Abstract

Hands-on reproducible computing with Guix

Effective computational research requires combination of programs, data and a runtime environment to produce new data to be analyzed and get results eventually published. Trust and value in open science rely on the ability to reproduce results published in the past literature, and to replicate or generalize the results of a study with new data in the future. Yet, a significant portion of studies cannot be reproduced, even by their very same authors (1).
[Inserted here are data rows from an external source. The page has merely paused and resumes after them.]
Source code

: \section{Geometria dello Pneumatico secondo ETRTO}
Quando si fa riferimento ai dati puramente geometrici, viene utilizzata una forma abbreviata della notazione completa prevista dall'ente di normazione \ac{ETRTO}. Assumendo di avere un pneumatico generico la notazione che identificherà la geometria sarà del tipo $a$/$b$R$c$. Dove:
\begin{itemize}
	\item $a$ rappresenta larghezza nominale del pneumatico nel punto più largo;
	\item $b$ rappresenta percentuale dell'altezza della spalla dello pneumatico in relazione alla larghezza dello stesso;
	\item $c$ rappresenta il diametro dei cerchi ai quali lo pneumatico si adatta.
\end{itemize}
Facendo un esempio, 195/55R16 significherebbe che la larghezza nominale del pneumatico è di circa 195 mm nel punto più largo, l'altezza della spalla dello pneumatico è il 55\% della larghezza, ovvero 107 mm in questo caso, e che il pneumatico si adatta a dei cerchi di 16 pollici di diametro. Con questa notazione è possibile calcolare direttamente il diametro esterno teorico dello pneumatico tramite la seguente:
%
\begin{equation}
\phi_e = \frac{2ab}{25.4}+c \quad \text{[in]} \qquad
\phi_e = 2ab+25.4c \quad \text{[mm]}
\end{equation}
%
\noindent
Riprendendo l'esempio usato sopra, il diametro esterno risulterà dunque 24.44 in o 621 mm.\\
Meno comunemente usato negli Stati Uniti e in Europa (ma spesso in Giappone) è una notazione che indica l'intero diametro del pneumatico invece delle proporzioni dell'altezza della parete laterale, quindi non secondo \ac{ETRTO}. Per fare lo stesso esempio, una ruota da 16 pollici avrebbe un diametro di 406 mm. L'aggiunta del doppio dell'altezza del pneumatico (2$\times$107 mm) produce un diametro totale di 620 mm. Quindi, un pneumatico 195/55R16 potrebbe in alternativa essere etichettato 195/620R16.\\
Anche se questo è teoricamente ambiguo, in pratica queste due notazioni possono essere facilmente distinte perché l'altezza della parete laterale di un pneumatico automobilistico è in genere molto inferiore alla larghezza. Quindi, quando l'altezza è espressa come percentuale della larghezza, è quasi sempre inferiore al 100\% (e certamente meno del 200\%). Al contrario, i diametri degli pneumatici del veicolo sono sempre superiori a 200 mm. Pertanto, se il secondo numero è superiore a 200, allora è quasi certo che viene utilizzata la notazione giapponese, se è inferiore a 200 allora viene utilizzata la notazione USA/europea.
Computational environments constitute a large source of analytical variability because they are insufficiently captured. With the large adoption of open source, software relies on an ever-growing list of dependencies, sometimes spanning multiple languages. Besides its complexity, the resulting dependency graph is under a constant flux of changes, with new releases, bug-fix and security updates. Such a complex and volatile graph cannot be captured by a simple README file (2).

Specialized tooling is required to efficiently formalize, build and deploy reproducible computational environments. Guix is a package manager, running on GNU/Linux, designed with such reproducibility in mind (3). It can build and execute binaries independently from the host system, perform builds from source at any point in time, and deploy programs and environments to various targets, including containers.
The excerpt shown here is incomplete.